Any research design has its limitations and challenges, and the limitations should be taken into consideration when analysing and interpreting findings of the studies. As with all qualitative research, the background and perspectives of the researchers may have had an impact on the analysis of the interview findings [50]. The interviewer, TFS, is a registered pharmacist in Australia conducting research through a School of Pharmacy, which could have impacted the interviews and analysis. However, to counterbalance the potential bias, regular meetings were scheduled throughout the period of data collection and analysis with the supervisors (LT, LH and JS), who have different disciplinary backgrounds and had no affiliations with any community pharmacies. Participants were recruited through naturopathic clinics and were self-selected, which may not have represented all regular users of herbal galactagogues. Nevertheless, the recruitment methods chosen were considered the most appropriate and met the purpose of the study.

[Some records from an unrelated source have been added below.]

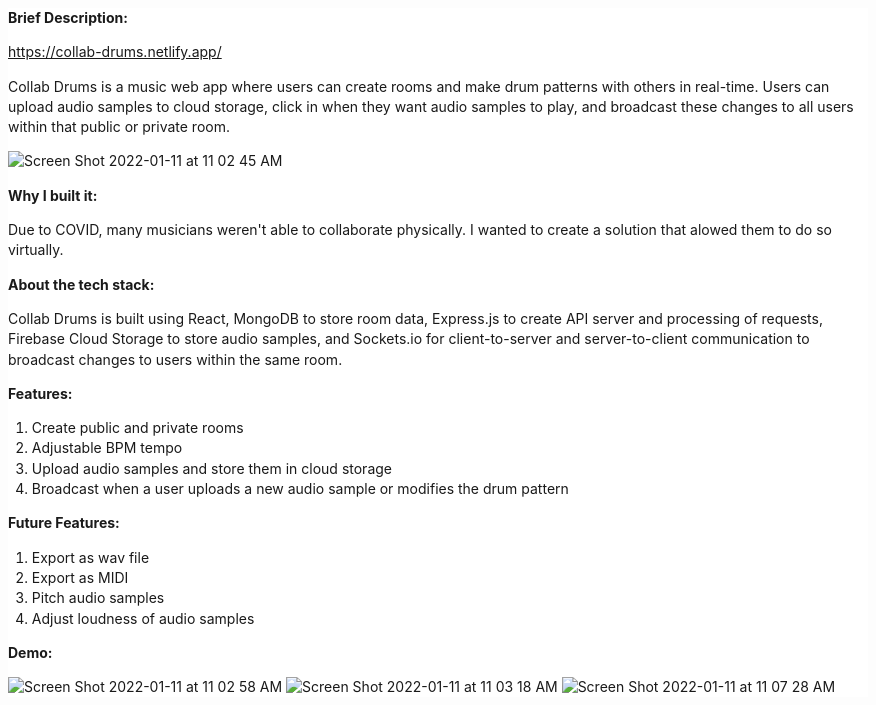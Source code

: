 **Brief Description:**

https://collab-drums.netlify.app/

Collab Drums is a music web app where users can create rooms and make drum patterns with others in real-time. Users can upload audio samples to cloud storage, click in when they want audio samples to play, and broadcast these changes to all users within that public or private room. 

<img width="1440" alt="Screen Shot 2022-01-11 at 11 02 45 AM" src="https://user-images.githubusercontent.com/6860113/149005398-959a4ee3-c44a-4d33-8855-016d8376dfad.png">


**Why I built it:**

Due to COVID, many musicians weren't able to collaborate physically. I wanted to create a solution that alowed them to do so virtually.  


**About the tech stack:**

Collab Drums is built using React, MongoDB to store room data, Express.js to create API server and processing of requests, Firebase Cloud Storage to store audio samples, and Sockets.io for client-to-server and server-to-client communication to broadcast changes to users within the same room.  


**Features:**

1) Create public and private rooms
2) Adjustable BPM tempo
3) Upload audio samples and store them in cloud storage
4) Broadcast when a user uploads a new audio sample or modifies the drum pattern

**Future Features:**

1) Export as wav file
2) Export as MIDI
3) Pitch audio samples
4) Adjust loudness of audio samples 

**Demo:**

<img width="1440" alt="Screen Shot 2022-01-11 at 11 02 58 AM" src="https://user-images.githubusercontent.com/6860113/149005444-1064a2fa-45ff-4a52-8366-4ddd6ea893ed.png">

<img width="1440" alt="Screen Shot 2022-01-11 at 11 03 18 AM" src="https://user-images.githubusercontent.com/6860113/149005471-8d3ef149-4a6d-46d6-959b-4ec090e5f7b9.png">

<img width="1439" alt="Screen Shot 2022-01-11 at 11 07 28 AM" src="https://user-images.githubusercontent.com/6860113/149005747-c8225487-33f9-4c85-84f7-903d14d02832.png">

There are challenges surrounding the pharmacovigilance of herbal medicines in the general population, and more so in breastfeeding women. Further research on the potential and extent of transfer of all or any constituents of a herbal medicine to an infant, will aid in the evaluation of the safety and suitability of these medicines during breastfeeding.
5. Conclusions
The study revealed that women perceived herbal galactagaogues, especially fenugreek, to be effective in enhancing their breastfeeding adequacy. However, despite their long history of use, there are currently limited efficacy and safety data with regard to the use of herbal galactagogues during breastfeeding [56,60]. Most available studies which have examined the clinical efficacy and safety of herbal galactagogues appeared to have small sample sizes and lack consistent approaches in terms of standardizing study protocols and processes [55]. Although the qualitative nature and sample size of this study does not allow for a definitive conclusion as to which type(s) of herbal galactagogue(s) were effective or safe, the exploratory nature of the study delivered better understanding of the topic in the Australian context and provided direction to subsequent research in the field. The findings of this study, along with a review of the relevant literature, identified a need for scientific evaluation of the commonly used herbal galactagogues in Australia, namely fenugreek and blessed thistle.
Acknowledgments
We would like to send our sincere gratitude and appreciation to all the participants of this research study.
Author Contributions
Tin Fei Sim designed, conducted and analysed the data of the project as part of her PhD degree. Lisa B.G. Tee, Jillian Sherriff and H. Laetitia Hattingh supervised the project and contributed to the design and analysis of the interview transcripts. All authors read and approved the final manuscript.
Conflicts of Interest
The authors declare no conflict of interest.